- Work request
When you return the data, keep every line exactly as it is and leave out the pictures.

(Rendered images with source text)
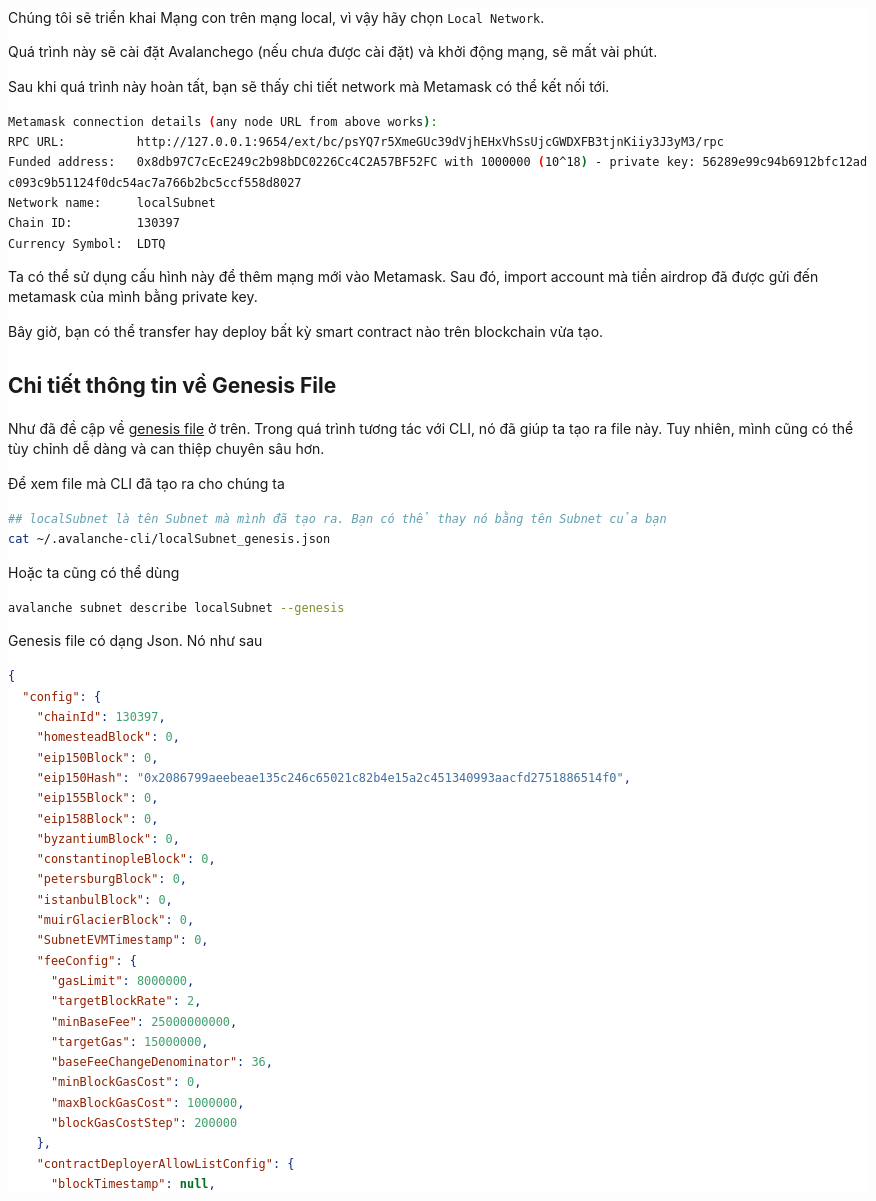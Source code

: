 Chúng tôi sẽ triển khai Mạng con trên mạng local, vì vậy hãy chọn `Local Network`.

Quá trình này sẽ cài đặt Avalanchego (nếu chưa được cài đặt) và khởi động mạng, sẽ mất vài phút.

Sau khi quá trình này hoàn tất, bạn sẽ thấy chi tiết network mà Metamask có thể kết nối tới.

```bash
Metamask connection details (any node URL from above works):
RPC URL:          http://127.0.0.1:9654/ext/bc/psYQ7r5XmeGUc39dVjhEHxVhSsUjcGWDXFB3tjnKiiy3J3yM3/rpc
Funded address:   0x8db97C7cEcE249c2b98bDC0226Cc4C2A57BF52FC with 1000000 (10^18) - private key: 56289e99c94b6912bfc12adc093c9b51124f0dc54ac7a766b2bc5ccf558d8027
Network name:     localSubnet
Chain ID:         130397
Currency Symbol:  LDTQ

```

Ta có thể sử dụng cấu hình này để thêm mạng mới vào Metamask. Sau đó, import account mà tiền airdrop đã được gửi đến metamask của mình bằng private key.

Bây giờ, bạn có thể transfer hay deploy bất kỳ smart contract nào trên blockchain vừa tạo.

## Chi tiết thông tin về Genesis File

Như đã đề cập về [genesis file](#genesis-file) ở trên. Trong quá trình tương tác với CLI, nó đã giúp ta tạo ra file này. Tuy nhiên, mình cũng có thể tùy chỉnh dễ dàng và can thiệp chuyên sâu hơn.

Để xem file mà CLI đã tạo ra cho chúng ta

```bash
## localSubnet là tên Subnet mà mình đã tạo ra. Bạn có thể thay nó bằng tên Subnet của bạn
cat ~/.avalanche-cli/localSubnet_genesis.json
```
Hoặc ta cũng có thể dùng

```bash
avalanche subnet describe localSubnet --genesis
```

Genesis file có dạng Json. Nó như sau

```json
{
  "config": {
    "chainId": 130397,
    "homesteadBlock": 0,
    "eip150Block": 0,
    "eip150Hash": "0x2086799aeebeae135c246c65021c82b4e15a2c451340993aacfd2751886514f0",
    "eip155Block": 0,
    "eip158Block": 0,
    "byzantiumBlock": 0,
    "constantinopleBlock": 0,
    "petersburgBlock": 0,
    "istanbulBlock": 0,
    "muirGlacierBlock": 0,
    "SubnetEVMTimestamp": 0,
    "feeConfig": {
      "gasLimit": 8000000,
      "targetBlockRate": 2,
      "minBaseFee": 25000000000,
      "targetGas": 15000000,
      "baseFeeChangeDenominator": 36,
      "minBlockGasCost": 0,
      "maxBlockGasCost": 1000000,
      "blockGasCostStep": 200000
    },
    "contractDeployerAllowListConfig": {
      "blockTimestamp": null,
```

- Task response
Source code

: Chúng tôi sẽ triển khai Mạng con trên mạng local, vì vậy hãy chọn `Local Network`.

Quá trình này sẽ cài đặt Avalanchego (nếu chưa được cài đặt) và khởi động mạng, sẽ mất vài phút.

Sau khi quá trình này hoàn tất, bạn sẽ thấy chi tiết network mà Metamask có thể kết nối tới.

```bash
Metamask connection details (any node URL from above works):
RPC URL:          http://127.0.0.1:9654/ext/bc/psYQ7r5XmeGUc39dVjhEHxVhSsUjcGWDXFB3tjnKiiy3J3yM3/rpc
Funded address:   0x8db97C7cEcE249c2b98bDC0226Cc4C2A57BF52FC with 1000000 (10^18) - private key: 56289e99c94b6912bfc12adc093c9b51124f0dc54ac7a766b2bc5ccf558d8027
Network name:     localSubnet
Chain ID:         130397
Currency Symbol:  LDTQ

```

Ta có thể sử dụng cấu hình này để thêm mạng mới vào Metamask. Sau đó, import account mà tiền airdrop đã được gửi đến metamask của mình bằng private key.

Bây giờ, bạn có thể transfer hay deploy bất kỳ smart contract nào trên blockchain vừa tạo.

## Chi tiết thông tin về Genesis File

Như đã đề cập về [genesis file](#genesis-file) ở trên. Trong quá trình tương tác với CLI, nó đã giúp ta tạo ra file này. Tuy nhiên, mình cũng có thể tùy chỉnh dễ dàng và can thiệp chuyên sâu hơn.

Để xem file mà CLI đã tạo ra cho chúng ta

```bash
## localSubnet là tên Subnet mà mình đã tạo ra. Bạn có thể thay nó bằng tên Subnet của bạn
cat ~/.avalanche-cli/localSubnet_genesis.json
```
Hoặc ta cũng có thể dùng

```bash
avalanche subnet describe localSubnet --genesis
```

Genesis file có dạng Json. Nó như sau

```json
{
  "config": {
    "chainId": 130397,
    "homesteadBlock": 0,
    "eip150Block": 0,
    "eip150Hash": "0x2086799aeebeae135c246c65021c82b4e15a2c451340993aacfd2751886514f0",
    "eip155Block": 0,
    "eip158Block": 0,
    "byzantiumBlock": 0,
    "constantinopleBlock": 0,
    "petersburgBlock": 0,
    "istanbulBlock": 0,
    "muirGlacierBlock": 0,
    "SubnetEVMTimestamp": 0,
    "feeConfig": {
      "gasLimit": 8000000,
      "targetBlockRate": 2,
      "minBaseFee": 25000000000,
      "targetGas": 15000000,
      "baseFeeChangeDenominator": 36,
      "minBlockGasCost": 0,
      "maxBlockGasCost": 1000000,
      "blockGasCostStep": 200000
    },
    "contractDeployerAllowListConfig": {
      "blockTimestamp": null,
```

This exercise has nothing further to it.